'''

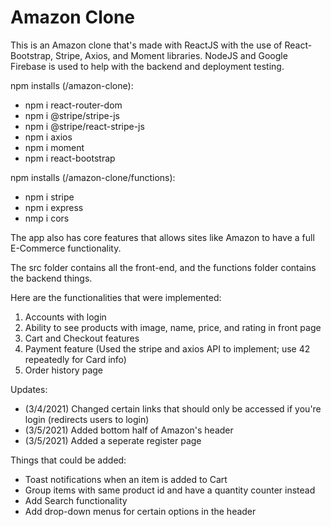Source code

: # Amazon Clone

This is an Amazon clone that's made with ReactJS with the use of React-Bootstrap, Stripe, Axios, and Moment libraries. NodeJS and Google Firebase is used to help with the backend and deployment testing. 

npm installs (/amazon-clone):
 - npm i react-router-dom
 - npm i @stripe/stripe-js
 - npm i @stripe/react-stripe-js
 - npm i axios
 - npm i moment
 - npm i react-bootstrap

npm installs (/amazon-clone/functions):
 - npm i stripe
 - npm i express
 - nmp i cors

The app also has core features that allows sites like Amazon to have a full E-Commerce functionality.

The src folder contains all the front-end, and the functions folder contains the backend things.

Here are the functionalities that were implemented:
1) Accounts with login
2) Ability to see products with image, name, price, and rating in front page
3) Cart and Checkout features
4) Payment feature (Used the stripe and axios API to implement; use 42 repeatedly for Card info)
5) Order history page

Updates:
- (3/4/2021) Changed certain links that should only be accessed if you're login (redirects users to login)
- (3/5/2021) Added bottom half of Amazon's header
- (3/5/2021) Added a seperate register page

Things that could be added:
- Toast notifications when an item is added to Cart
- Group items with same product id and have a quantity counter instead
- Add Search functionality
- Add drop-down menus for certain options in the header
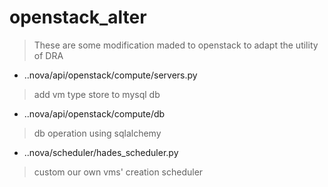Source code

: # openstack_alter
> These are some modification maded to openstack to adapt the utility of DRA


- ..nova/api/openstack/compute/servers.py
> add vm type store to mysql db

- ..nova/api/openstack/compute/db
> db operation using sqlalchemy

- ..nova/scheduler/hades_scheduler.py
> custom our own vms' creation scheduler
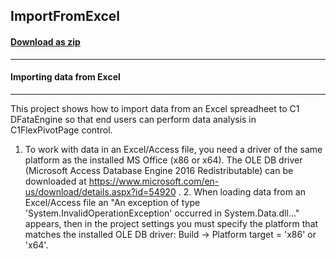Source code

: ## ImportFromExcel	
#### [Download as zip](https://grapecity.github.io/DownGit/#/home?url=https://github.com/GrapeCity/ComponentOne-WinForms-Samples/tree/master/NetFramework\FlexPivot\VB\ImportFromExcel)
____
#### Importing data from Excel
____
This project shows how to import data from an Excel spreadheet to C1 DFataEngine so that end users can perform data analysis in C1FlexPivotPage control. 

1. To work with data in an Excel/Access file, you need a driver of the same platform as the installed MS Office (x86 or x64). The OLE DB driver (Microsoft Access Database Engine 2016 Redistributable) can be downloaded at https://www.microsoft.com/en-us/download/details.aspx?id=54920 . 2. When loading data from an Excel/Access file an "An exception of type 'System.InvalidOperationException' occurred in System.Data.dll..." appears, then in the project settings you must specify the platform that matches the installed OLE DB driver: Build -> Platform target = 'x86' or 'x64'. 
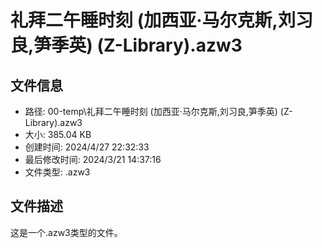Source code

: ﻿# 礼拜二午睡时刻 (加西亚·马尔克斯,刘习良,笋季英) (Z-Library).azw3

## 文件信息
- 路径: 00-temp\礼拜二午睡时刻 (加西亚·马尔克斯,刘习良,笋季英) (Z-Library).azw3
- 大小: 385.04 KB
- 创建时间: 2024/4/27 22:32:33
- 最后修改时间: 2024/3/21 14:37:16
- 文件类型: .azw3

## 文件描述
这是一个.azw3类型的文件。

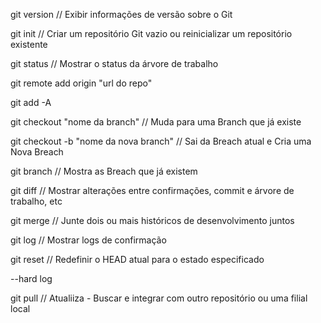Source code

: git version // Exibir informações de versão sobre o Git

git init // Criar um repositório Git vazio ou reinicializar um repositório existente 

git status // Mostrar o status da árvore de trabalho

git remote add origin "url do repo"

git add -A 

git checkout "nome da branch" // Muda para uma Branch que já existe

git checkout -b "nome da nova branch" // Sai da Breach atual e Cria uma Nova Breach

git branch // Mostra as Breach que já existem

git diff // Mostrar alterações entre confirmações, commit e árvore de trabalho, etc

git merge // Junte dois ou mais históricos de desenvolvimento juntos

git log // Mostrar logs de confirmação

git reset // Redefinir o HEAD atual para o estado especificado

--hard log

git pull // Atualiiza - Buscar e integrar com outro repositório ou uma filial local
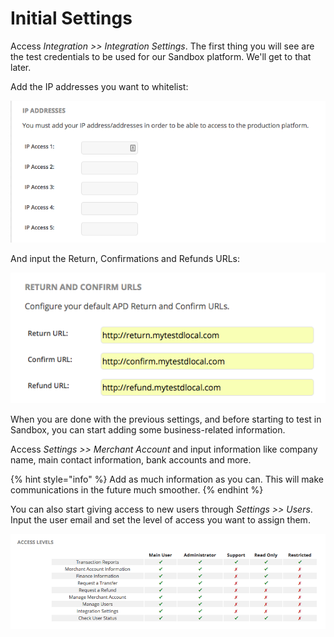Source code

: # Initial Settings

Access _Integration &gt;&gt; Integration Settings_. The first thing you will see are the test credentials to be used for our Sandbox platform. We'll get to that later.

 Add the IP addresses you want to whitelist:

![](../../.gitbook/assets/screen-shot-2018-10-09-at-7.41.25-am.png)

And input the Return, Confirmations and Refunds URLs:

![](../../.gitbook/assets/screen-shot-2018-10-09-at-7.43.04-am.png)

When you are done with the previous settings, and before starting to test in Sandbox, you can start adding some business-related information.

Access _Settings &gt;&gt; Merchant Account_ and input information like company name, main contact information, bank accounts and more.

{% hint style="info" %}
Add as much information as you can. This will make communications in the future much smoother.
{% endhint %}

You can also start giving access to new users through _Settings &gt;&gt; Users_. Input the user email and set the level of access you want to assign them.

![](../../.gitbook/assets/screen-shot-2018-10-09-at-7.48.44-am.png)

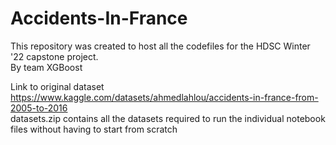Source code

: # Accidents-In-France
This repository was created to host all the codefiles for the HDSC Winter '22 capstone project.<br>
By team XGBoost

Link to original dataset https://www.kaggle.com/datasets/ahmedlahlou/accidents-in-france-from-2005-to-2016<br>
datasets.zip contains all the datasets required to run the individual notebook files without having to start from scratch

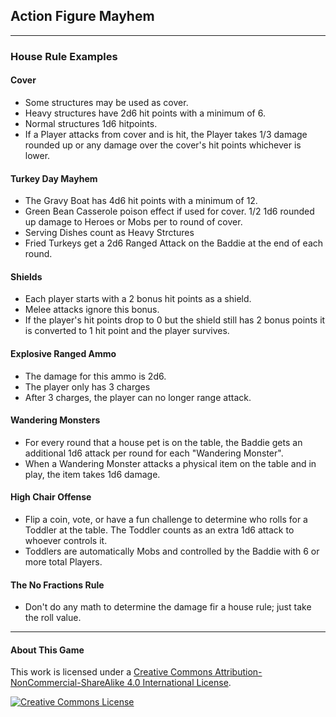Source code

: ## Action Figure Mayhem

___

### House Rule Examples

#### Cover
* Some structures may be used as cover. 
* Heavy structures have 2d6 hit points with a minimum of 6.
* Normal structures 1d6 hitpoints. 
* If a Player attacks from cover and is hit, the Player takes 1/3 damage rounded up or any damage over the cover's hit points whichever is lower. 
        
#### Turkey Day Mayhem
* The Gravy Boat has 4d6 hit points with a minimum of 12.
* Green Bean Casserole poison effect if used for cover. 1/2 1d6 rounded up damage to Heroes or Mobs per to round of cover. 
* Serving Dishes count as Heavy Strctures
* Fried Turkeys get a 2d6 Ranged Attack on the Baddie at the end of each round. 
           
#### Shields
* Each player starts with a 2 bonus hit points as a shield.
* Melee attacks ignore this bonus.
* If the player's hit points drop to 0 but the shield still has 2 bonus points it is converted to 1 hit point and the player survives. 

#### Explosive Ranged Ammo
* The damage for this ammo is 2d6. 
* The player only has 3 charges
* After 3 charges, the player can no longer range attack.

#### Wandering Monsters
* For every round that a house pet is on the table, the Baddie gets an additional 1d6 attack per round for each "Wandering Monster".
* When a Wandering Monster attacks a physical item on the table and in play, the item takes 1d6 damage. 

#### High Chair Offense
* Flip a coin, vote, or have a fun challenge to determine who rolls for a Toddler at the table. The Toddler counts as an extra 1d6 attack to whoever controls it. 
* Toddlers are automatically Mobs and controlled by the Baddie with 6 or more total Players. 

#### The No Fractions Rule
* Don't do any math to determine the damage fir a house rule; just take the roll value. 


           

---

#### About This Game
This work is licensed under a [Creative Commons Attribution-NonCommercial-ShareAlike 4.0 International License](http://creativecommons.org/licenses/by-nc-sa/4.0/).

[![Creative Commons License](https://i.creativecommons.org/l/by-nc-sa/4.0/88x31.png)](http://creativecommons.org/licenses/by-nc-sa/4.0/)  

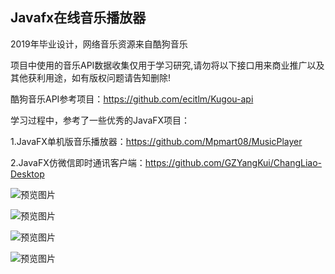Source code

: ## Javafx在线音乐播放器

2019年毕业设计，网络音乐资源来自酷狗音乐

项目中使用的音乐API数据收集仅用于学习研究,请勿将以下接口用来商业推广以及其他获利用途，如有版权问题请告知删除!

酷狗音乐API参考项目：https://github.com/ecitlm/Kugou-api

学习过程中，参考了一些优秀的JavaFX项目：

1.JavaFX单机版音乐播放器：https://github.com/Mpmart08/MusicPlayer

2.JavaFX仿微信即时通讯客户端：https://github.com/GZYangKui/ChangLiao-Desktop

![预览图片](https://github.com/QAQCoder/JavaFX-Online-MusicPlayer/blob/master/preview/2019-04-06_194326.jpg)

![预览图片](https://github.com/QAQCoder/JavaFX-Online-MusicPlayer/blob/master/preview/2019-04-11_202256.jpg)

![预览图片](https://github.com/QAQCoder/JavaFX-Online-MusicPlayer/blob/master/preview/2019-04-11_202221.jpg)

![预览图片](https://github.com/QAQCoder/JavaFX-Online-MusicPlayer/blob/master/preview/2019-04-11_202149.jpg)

'''

- [Task to complete]
Exclude the pictures and give back the rest of the data above exactly as written.

- [Output of the exercise]
Source code

: # Amazon Clone

This is an Amazon clone that's made with ReactJS with the use of React-Bootstrap, Stripe, Axios, and Moment libraries. NodeJS and Google Firebase is used to help with the backend and deployment testing. 

npm installs (/amazon-clone):
 - npm i react-router-dom
 - npm i @stripe/stripe-js
 - npm i @stripe/react-stripe-js
 - npm i axios
 - npm i moment
 - npm i react-bootstrap

npm installs (/amazon-clone/functions):
 - npm i stripe
 - npm i express
 - nmp i cors

The app also has core features that allows sites like Amazon to have a full E-Commerce functionality.

The src folder contains all the front-end, and the functions folder contains the backend things.

Here are the functionalities that were implemented:
1) Accounts with login
2) Ability to see products with image, name, price, and rating in front page
3) Cart and Checkout features
4) Payment feature (Used the stripe and axios API to implement; use 42 repeatedly for Card info)
5) Order history page

Updates:
- (3/4/2021) Changed certain links that should only be accessed if you're login (redirects users to login)
- (3/5/2021) Added bottom half of Amazon's header
- (3/5/2021) Added a seperate register page

Things that could be added:
- Toast notifications when an item is added to Cart
- Group items with same product id and have a quantity counter instead
- Add Search functionality
- Add drop-down menus for certain options in the header
Source code

: # openstack_alter
> These are some modification maded to openstack to adapt the utility of DRA


- ..nova/api/openstack/compute/servers.py
> add vm type store to mysql db

- ..nova/api/openstack/compute/db
> db operation using sqlalchemy

- ..nova/scheduler/hades_scheduler.py
> custom our own vms' creation scheduler
Source code

: ## ImportFromExcel	
#### [Download as zip](https://grapecity.github.io/DownGit/#/home?url=https://github.com/GrapeCity/ComponentOne-WinForms-Samples/tree/master/NetFramework\FlexPivot\VB\ImportFromExcel)
____
#### Importing data from Excel
____
This project shows how to import data from an Excel spreadheet to C1 DFataEngine so that end users can perform data analysis in C1FlexPivotPage control. 

1. To work with data in an Excel/Access file, you need a driver of the same platform as the installed MS Office (x86 or x64). The OLE DB driver (Microsoft Access Database Engine 2016 Redistributable) can be downloaded at https://www.microsoft.com/en-us/download/details.aspx?id=54920 . 2. When loading data from an Excel/Access file an "An exception of type 'System.InvalidOperationException' occurred in System.Data.dll..." appears, then in the project settings you must specify the platform that matches the installed OLE DB driver: Build -> Platform target = 'x86' or 'x64'. 
Source code

: ﻿# 礼拜二午睡时刻 (加西亚·马尔克斯,刘习良,笋季英) (Z-Library).azw3

## 文件信息
- 路径: 00-temp\礼拜二午睡时刻 (加西亚·马尔克斯,刘习良,笋季英) (Z-Library).azw3
- 大小: 385.04 KB
- 创建时间: 2024/4/27 22:32:33
- 最后修改时间: 2024/3/21 14:37:16
- 文件类型: .azw3

## 文件描述
这是一个.azw3类型的文件。

Source code

: git version // Exibir informações de versão sobre o Git

git init // Criar um repositório Git vazio ou reinicializar um repositório existente 

git status // Mostrar o status da árvore de trabalho

git remote add origin "url do repo"

git add -A 

git checkout "nome da branch" // Muda para uma Branch que já existe

git checkout -b "nome da nova branch" // Sai da Breach atual e Cria uma Nova Breach

git branch // Mostra as Breach que já existem

git diff // Mostrar alterações entre confirmações, commit e árvore de trabalho, etc

git merge // Junte dois ou mais históricos de desenvolvimento juntos

git log // Mostrar logs de confirmação

git reset // Redefinir o HEAD atual para o estado especificado

--hard log

git pull // Atualiiza - Buscar e integrar com outro repositório ou uma filial local
Source code

: # Initial Settings

Access _Integration &gt;&gt; Integration Settings_. The first thing you will see are the test credentials to be used for our Sandbox platform. We'll get to that later.

 Add the IP addresses you want to whitelist:

![](../../.gitbook/assets/screen-shot-2018-10-09-at-7.41.25-am.png)

And input the Return, Confirmations and Refunds URLs:

![](../../.gitbook/assets/screen-shot-2018-10-09-at-7.43.04-am.png)

When you are done with the previous settings, and before starting to test in Sandbox, you can start adding some business-related information.

Access _Settings &gt;&gt; Merchant Account_ and input information like company name, main contact information, bank accounts and more.

{% hint style="info" %}
Add as much information as you can. This will make communications in the future much smoother.
{% endhint %}

You can also start giving access to new users through _Settings &gt;&gt; Users_. Input the user email and set the level of access you want to assign them.

![](../../.gitbook/assets/screen-shot-2018-10-09-at-7.48.44-am.png)

Source code

: # Accidents-In-France
This repository was created to host all the codefiles for the HDSC Winter '22 capstone project.<br>
By team XGBoost

Link to original dataset https://www.kaggle.com/datasets/ahmedlahlou/accidents-in-france-from-2005-to-2016<br>
datasets.zip contains all the datasets required to run the individual notebook files without having to start from scratch

Source code

: ## Action Figure Mayhem

___

### House Rule Examples

#### Cover
* Some structures may be used as cover. 
* Heavy structures have 2d6 hit points with a minimum of 6.
* Normal structures 1d6 hitpoints. 
* If a Player attacks from cover and is hit, the Player takes 1/3 damage rounded up or any damage over the cover's hit points whichever is lower. 
        
#### Turkey Day Mayhem
* The Gravy Boat has 4d6 hit points with a minimum of 12.
* Green Bean Casserole poison effect if used for cover. 1/2 1d6 rounded up damage to Heroes or Mobs per to round of cover. 
* Serving Dishes count as Heavy Strctures
* Fried Turkeys get a 2d6 Ranged Attack on the Baddie at the end of each round. 
           
#### Shields
* Each player starts with a 2 bonus hit points as a shield.
* Melee attacks ignore this bonus.
* If the player's hit points drop to 0 but the shield still has 2 bonus points it is converted to 1 hit point and the player survives. 

#### Explosive Ranged Ammo
* The damage for this ammo is 2d6. 
* The player only has 3 charges
* After 3 charges, the player can no longer range attack.

#### Wandering Monsters
* For every round that a house pet is on the table, the Baddie gets an additional 1d6 attack per round for each "Wandering Monster".
* When a Wandering Monster attacks a physical item on the table and in play, the item takes 1d6 damage. 

#### High Chair Offense
* Flip a coin, vote, or have a fun challenge to determine who rolls for a Toddler at the table. The Toddler counts as an extra 1d6 attack to whoever controls it. 
* Toddlers are automatically Mobs and controlled by the Baddie with 6 or more total Players. 

#### The No Fractions Rule
* Don't do any math to determine the damage fir a house rule; just take the roll value. 


           

---

#### About This Game
This work is licensed under a [Creative Commons Attribution-NonCommercial-ShareAlike 4.0 International License](http://creativecommons.org/licenses/by-nc-sa/4.0/).

[![Creative Commons License](https://i.creativecommons.org/l/by-nc-sa/4.0/88x31.png)](http://creativecommons.org/licenses/by-nc-sa/4.0/)  

Source code

: ## Javafx在线音乐播放器

2019年毕业设计，网络音乐资源来自酷狗音乐

项目中使用的音乐API数据收集仅用于学习研究,请勿将以下接口用来商业推广以及其他获利用途，如有版权问题请告知删除!

酷狗音乐API参考项目：https://github.com/ecitlm/Kugou-api

学习过程中，参考了一些优秀的JavaFX项目：

1.JavaFX单机版音乐播放器：https://github.com/Mpmart08/MusicPlayer

2.JavaFX仿微信即时通讯客户端：https://github.com/GZYangKui/ChangLiao-Desktop

![预览图片](https://github.com/QAQCoder/JavaFX-Online-MusicPlayer/blob/master/preview/2019-04-06_194326.jpg)

![预览图片](https://github.com/QAQCoder/JavaFX-Online-MusicPlayer/blob/master/preview/2019-04-11_202256.jpg)

![预览图片](https://github.com/QAQCoder/JavaFX-Online-MusicPlayer/blob/master/preview/2019-04-11_202221.jpg)

![预览图片](https://github.com/QAQCoder/JavaFX-Online-MusicPlayer/blob/master/preview/2019-04-11_202149.jpg)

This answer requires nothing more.